Perante o fracasso de um ano e meio de desempenho das suas funções, durante o qual não conseguiu juntar à mesa de negociações Marrocos e a Frente POLISARIO, nem visitar o território ocupado do Sahara Ocidental por interdição do governo marroquino, o porta-voz da ONU, Stéphane Dujarric, disse em 29 de Março passado que os contactos «bilaterais informais» promovidos por De Mistura, para além de Marrocos e da FPOLISARIO, envolveram também representantes da Argélia, da Mauritânia e dos países membros do chamado "Grupo de Amigos do Sahara Ocidental" (Espanha, França, Rússia, Reino Unido e Estados Unidos).
No âmbito destas consultas, o representante saharaui junto da ONU, Sidi Mohamed Omar, relevou novamente que «uma solução pacífica, justa e duradoura para a questão da descolonização do Sahara Ocidental só pode ser alcançada com base no pleno respeito pelo direito inalienável, inegociável e intemporal do povo saharaui à autodeterminação e à independência», pressuposto que Marrocos nega reiteradamente, como se confirmou pelas suas últimas declarações no Conselho de Direitos Humanos da ONU e que veremos mais à frente.
Tal como já efectuado em 2022, De Mistura apresentou o relatório semestral de acompanhamento do dossier ao CSNU no mês de Abril
1
A Resolução nº 2654, adoptada pelo Conselho de Segurança em 27 de Outubro de 2022, solicita ao Secretário-geral que informe o CS sobre o dossier num período máximo de seis meses, caso não ocorra outra urgência.
, pelo que o objectivo imediato das consultas bilaterais levadas a cabo foi actualizar a informação a prestar aos países membros do Conselho e "preencher o vazio" de resultados em que a sua missão se encontra.
De Mistura, desde o início das suas funções não tem tido uma tarefa fácil sem que, no entanto, isso o tenha impedido de levar avante os seus esforços de mediação, apesar dos obstáculos criadas por Marrocos.
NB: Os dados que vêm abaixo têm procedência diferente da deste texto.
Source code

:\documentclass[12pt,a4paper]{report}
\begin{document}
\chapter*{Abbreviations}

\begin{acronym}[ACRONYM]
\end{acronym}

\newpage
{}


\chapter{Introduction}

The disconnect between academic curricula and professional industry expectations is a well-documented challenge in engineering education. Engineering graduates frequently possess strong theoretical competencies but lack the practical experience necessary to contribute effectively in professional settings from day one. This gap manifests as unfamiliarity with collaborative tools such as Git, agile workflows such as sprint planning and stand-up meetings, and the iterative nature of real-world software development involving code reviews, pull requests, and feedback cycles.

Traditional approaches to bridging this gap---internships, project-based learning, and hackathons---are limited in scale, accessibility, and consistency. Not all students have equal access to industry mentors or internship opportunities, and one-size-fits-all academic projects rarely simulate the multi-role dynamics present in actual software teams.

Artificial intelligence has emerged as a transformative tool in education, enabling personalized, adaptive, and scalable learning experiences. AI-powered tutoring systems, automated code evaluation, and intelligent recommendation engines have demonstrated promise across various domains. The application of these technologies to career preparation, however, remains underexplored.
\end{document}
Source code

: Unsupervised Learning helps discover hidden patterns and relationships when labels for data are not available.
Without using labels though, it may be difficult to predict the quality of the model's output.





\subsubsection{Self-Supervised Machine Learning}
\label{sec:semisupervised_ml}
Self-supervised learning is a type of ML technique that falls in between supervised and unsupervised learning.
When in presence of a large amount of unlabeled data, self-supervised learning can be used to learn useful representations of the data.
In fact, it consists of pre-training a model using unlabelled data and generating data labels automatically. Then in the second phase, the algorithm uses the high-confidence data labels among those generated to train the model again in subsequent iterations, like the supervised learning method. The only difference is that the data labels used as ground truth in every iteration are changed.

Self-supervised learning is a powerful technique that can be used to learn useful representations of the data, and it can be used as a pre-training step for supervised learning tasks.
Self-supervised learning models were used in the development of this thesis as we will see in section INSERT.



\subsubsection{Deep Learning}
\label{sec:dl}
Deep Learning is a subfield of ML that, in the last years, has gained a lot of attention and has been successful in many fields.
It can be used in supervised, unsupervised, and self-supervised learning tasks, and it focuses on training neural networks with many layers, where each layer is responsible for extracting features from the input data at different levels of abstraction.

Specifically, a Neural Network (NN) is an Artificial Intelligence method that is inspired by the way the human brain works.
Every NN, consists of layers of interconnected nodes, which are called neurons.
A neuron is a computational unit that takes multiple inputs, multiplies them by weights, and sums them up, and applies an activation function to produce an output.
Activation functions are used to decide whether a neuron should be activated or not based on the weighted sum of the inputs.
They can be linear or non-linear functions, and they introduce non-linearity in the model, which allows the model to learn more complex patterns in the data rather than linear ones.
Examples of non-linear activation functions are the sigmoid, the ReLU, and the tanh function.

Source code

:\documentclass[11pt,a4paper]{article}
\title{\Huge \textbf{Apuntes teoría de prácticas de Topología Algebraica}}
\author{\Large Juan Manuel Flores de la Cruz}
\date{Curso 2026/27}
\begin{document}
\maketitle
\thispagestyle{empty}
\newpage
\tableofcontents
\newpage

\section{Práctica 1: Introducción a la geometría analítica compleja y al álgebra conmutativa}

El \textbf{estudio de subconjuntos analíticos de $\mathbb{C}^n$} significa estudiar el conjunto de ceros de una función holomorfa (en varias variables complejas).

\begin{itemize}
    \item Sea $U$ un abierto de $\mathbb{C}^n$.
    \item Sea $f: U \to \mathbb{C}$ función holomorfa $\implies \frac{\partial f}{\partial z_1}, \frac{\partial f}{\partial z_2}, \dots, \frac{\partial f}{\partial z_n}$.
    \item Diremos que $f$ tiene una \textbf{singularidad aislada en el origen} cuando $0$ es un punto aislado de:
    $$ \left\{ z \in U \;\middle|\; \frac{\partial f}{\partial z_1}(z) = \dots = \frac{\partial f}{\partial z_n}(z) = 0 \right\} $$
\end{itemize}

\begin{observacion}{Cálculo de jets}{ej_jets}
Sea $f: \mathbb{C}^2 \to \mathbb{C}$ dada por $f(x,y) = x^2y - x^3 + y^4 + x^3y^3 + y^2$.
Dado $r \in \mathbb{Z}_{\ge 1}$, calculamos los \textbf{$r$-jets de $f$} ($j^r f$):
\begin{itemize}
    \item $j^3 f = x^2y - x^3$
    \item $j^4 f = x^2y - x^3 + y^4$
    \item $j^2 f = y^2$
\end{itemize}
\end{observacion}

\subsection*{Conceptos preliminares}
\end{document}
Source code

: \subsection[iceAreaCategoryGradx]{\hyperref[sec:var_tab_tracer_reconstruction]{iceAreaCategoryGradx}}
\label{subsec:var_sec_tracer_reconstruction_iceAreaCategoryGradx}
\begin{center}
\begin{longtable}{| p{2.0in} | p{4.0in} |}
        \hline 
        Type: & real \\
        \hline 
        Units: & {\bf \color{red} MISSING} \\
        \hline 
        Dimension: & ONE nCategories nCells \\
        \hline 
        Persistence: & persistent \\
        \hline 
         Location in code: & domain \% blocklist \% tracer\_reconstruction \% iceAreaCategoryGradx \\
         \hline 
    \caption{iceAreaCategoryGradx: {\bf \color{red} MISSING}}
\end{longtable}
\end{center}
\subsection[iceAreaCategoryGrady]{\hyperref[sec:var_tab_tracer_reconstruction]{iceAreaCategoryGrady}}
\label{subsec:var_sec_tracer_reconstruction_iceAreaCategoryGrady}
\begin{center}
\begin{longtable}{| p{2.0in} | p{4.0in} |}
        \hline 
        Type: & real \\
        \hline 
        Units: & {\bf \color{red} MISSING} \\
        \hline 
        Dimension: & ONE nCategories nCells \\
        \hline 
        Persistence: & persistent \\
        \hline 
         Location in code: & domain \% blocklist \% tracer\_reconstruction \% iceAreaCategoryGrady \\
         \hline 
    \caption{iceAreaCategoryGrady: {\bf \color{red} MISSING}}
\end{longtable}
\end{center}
Por um lado, tem um mandato frágil, sem poderes que facilitem a sua capacidade de deslocação no território saharaui ou a sua margem de manobra; por outro, a posição ambígua de países como os EUA não se alterou relativamente e, finalmente, Marrocos tem actuado usufruindo da inacção da ONU, a qual, por exemplo, não condena a ocupação marroquina de posições adicionais no Sahara Ocidental (El Guergarat, Novembro de 2020) ou a não autorização dada a De Mistura para visitar os territórios saharauis ocupados. Não estão ainda reunidas condições que obriguem as potências ocidentais a alterar a sua posição, permitindo a Marrocos uma intransigência na tentativa de impor o seu projecto de autonomia.
Apesar de tomadas de posição diplomáticas divergentes por parte de diversos governos ocidentais, Marrocos não tem conseguido obter a legitimação internacional da ocupação do Sahara Ocidental e receia uma alteração de forças num mundo actual efervescente e de alguma forma imprevisível.
Marrocos continuará certamente a promover a fórmula política da autonomia, mas para o mediador da ONU atingir um novo patamar negocial, serão precisas novas concessões das partes, de forma a ultrapassar esta situação aparentemente insustentável.
Espera-se que a longa experiência de De Mistura lhe permita aproveitar a oportunidade de, no momento certo, apresentar, de forma consequente, novas propostas de negociação.
Entretanto, a ONU reafirma, na sua última edição de mapas, os limites reconhecidos para o Sahara Ocidental, negando as pretensões expansionistas de Marrocos que é apresentado com as suas fronteiras reconhecidas internacionalmente e, consequentemente, o território não-autónomo do Sahara Ocidental visivelmente separado.

No fim de Abril

De acordo com o planeado, o Conselho de Segurança (CS) realizou no passado dia 19 de Abril a reunião semestral sobre o Sahara Ocidental, à porta fechada, tendo como enquadramento um programa mensal de debates deste órgão da ONU sobre a paz e a segurança mundiais.
Durante esta reunião, os membros do CS ouviram a exposição de De Mistura, sobre os últimos desenvolvimentos (ou ausência deles…), incluindo os resultados das prévias consultas informais, nomeadamente com as duas partes em conflito, Marrocos e a Frente POLISARIO.
De Mistura passou igualmente em revista o trabalho da MINURSO (incluindo a evolução da situação no terreno), juntamente com o seu Chefe, o russo Alexander Ivanko, bem como a forma de relançar o processo político para chegar a uma solução para o problema.
Durante a reunião, foi possível apurar que Malta, membro não permanente do CS, apelou às duas partes em conflito para que cooperem com o enviado da ONU, sublinhando o papel importante da MINURSO como garante da estabilidade.
Aparentemente, nada de relevante sobressai desta reunião, conformando uma continuidade na situação político-diplomática vigente.
No âmbito da presidência rotativa assumida pela Rússia, no passado dia 25 de Abril o Ministro dos Negócios Estrangeiros russo, Sergey Lavrov, presidindo a uma reunião do CS da ONU, acusou abertamente o Ocidente de violar e sabotar resoluções da Assembleia Geral (AG) das Nações Unidas relacionadas, nomeadamente, com os conflitos do Sahara Ocidental e da Palestina. «É altura de o Ocidente informar a AG da ONU sobre as resoluções que foram sabotadas», acrescentou Lavrov.
Lavrov responsabilizou ainda o Ocidente por «estrangular o multilateralismo» e de não respeitar a soberania dos países, um dos pilares sobre os quais a ONU foi fundada. Acrescentou também que «os Estados Unidos enveredaram pelo caminho da destruição da globalização, que durante muitos anos apresentaram como o maior benefício para a humanidade».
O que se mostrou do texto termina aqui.